Jerry Parr, the dedicated Secret Service agent whose quick actions helped save the life of President Ronald Reagan after a 1981 assassination attempt, died Friday at a hospice near his home in Washington.
Parr was 85 and the cause of his death was congestive heart failure, according to his wife, Carolyn.
Parr was in charge of Reagan's detail on March 30, 1981, when a mentally-troubled young man, John Hinckley Jr., shot the president outside the Washington Hilton. When the shots rang out, Parr pushed Reagan inside the presidential limousine and it sped towards the White House.
“When he was about probably six or seven feet from the car, I heard these shots,” Parr said in a 2013 interview promoting a memoir he wrote with his wife, according to the New York Times. “I sort of knew what they were, and I’d been waiting for them all of my career, in a way. That’s what every agent waits for, is that.”

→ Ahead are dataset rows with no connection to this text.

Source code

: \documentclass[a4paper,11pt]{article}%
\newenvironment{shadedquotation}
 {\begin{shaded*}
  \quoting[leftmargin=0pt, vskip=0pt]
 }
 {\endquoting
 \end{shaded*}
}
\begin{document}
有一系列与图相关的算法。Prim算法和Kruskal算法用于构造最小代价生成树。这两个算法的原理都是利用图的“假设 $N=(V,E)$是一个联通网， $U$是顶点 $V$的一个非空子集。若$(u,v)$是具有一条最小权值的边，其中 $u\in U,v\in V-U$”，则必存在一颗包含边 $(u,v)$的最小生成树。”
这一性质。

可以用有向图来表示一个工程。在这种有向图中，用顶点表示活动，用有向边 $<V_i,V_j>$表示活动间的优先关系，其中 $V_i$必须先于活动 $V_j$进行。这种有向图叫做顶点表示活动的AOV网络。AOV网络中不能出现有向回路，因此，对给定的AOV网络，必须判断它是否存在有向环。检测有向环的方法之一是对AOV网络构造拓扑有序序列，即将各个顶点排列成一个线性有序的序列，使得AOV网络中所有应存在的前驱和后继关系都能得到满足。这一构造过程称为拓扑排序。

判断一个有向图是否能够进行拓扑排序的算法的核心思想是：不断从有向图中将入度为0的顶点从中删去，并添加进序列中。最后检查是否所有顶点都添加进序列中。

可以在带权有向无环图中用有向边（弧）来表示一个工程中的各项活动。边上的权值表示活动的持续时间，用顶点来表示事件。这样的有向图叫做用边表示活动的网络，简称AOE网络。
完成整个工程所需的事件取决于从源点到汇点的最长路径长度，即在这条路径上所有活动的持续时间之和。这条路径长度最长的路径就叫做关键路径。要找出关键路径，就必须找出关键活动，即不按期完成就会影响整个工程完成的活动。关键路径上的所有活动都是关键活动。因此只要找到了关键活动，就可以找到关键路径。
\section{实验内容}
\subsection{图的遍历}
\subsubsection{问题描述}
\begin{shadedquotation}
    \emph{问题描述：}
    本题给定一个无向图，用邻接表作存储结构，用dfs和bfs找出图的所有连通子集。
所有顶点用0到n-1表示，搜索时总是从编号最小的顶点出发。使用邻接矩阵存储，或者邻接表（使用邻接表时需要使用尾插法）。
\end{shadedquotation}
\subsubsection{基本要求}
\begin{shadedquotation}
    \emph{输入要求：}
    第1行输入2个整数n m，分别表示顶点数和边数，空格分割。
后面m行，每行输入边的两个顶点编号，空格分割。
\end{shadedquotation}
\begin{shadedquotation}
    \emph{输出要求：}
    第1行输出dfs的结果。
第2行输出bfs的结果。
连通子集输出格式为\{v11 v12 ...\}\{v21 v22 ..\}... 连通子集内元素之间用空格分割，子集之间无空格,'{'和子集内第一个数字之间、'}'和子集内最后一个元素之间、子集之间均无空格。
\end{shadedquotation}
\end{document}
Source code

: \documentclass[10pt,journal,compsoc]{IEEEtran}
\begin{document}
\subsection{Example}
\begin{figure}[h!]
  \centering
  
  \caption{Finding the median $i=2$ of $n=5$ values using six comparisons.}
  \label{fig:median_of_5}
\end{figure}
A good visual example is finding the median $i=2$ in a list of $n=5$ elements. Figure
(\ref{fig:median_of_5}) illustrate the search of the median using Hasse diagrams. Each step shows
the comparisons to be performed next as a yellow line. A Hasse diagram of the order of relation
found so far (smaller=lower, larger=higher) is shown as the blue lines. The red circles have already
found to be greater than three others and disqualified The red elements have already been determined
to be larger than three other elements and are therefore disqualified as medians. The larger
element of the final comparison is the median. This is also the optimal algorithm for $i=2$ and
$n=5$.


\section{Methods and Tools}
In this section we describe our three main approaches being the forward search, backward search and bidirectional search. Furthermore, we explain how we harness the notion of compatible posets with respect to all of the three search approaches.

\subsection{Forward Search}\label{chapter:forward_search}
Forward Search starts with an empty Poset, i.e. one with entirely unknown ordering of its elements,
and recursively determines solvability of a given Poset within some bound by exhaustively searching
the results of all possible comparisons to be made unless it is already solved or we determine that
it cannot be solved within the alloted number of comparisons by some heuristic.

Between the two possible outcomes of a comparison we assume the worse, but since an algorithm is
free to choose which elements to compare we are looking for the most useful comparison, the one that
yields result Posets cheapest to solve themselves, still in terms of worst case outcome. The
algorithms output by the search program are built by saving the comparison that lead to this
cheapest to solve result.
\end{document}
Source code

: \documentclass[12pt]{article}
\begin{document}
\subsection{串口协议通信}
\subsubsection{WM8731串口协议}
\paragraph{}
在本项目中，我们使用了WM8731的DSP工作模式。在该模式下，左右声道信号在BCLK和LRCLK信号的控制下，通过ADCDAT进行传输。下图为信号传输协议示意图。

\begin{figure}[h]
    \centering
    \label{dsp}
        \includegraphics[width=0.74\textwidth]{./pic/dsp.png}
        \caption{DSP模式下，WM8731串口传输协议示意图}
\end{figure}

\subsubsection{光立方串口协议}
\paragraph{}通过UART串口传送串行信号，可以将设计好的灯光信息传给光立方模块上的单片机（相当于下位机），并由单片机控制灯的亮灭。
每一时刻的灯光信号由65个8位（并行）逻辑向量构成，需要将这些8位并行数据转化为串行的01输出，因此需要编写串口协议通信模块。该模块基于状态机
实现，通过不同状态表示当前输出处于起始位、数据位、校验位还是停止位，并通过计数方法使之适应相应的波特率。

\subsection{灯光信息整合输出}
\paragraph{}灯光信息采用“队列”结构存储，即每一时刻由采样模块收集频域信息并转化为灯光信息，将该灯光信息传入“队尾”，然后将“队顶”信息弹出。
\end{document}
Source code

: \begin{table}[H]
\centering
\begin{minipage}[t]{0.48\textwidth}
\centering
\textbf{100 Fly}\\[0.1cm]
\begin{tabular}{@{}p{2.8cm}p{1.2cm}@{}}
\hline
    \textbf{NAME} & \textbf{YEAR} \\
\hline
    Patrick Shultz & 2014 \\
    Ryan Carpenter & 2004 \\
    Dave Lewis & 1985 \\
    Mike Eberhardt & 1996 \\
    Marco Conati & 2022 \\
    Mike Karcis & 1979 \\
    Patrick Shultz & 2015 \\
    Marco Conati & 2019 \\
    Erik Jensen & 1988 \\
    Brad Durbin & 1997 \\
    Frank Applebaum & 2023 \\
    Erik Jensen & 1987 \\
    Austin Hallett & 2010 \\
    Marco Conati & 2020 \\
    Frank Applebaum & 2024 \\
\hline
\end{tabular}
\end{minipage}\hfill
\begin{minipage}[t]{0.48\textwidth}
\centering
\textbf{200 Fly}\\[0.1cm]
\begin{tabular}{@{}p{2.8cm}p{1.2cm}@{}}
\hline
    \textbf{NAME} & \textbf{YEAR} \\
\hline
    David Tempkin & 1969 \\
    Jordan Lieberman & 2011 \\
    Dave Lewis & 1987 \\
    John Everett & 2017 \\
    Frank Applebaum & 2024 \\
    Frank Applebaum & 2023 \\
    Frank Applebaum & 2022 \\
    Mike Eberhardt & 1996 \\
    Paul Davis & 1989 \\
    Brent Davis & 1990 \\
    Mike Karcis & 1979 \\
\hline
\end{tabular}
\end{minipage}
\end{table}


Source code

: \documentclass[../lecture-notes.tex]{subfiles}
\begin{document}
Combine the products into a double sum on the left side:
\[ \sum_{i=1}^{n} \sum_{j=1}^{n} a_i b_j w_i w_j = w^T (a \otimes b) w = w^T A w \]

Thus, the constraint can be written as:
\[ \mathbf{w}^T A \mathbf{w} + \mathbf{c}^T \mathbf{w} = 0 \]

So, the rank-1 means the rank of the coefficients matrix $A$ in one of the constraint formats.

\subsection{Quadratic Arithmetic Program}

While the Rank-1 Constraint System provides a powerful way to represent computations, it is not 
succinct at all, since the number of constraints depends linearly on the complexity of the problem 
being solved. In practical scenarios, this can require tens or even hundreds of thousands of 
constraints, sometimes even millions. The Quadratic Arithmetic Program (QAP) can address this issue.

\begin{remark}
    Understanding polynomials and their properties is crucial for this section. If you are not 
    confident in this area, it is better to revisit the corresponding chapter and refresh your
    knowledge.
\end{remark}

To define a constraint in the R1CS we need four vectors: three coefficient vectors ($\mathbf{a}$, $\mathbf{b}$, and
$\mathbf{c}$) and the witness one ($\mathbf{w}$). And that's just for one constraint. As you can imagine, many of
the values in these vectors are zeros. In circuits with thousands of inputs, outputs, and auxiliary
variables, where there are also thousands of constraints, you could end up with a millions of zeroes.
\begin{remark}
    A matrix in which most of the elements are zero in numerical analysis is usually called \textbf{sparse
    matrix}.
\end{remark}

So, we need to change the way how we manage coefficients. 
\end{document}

In the limo, Parr took decisive control of the situation. “Take off,” he shouted to the driver.
“Somehow intuitively I just looked out the back window as we were moving , and I saw three bodies on the sidewalk,” referring to White House Press Secretary James Brady, Secret Service agent Timothy McCarthy and Washington police officer Thomas Delahanty who were wounded.
In the limo, Parr radioed, “Rawhide is OK,” using Reagan's Secret Service code name. Initially, he was unaware that Reagan had been shot.
“I thought, ‘We’re clear,’ and then he started spitting up blood,” Parr said in the interview, according to the Times. “I looked at him and I said, ‘I’m taking you to the hospital.’”
Parr redirected the limousine to George Washington Hospital.
As it turned out, Reagan had been hit in the chest and was bleeding internally. Doctors later said that any delay would have cost the president his life.
In a statement Friday, former first lady Nancy Reagan called Parr "one of my true heroes."
Parr was born on Sept. 16, 1930, in Birmingham, Alabama. An Air Force veteran, he joined the Secret Service in 1962. He retired in 1985 and became an ordained minister.
In addition to his wife, he is survived by three daughters.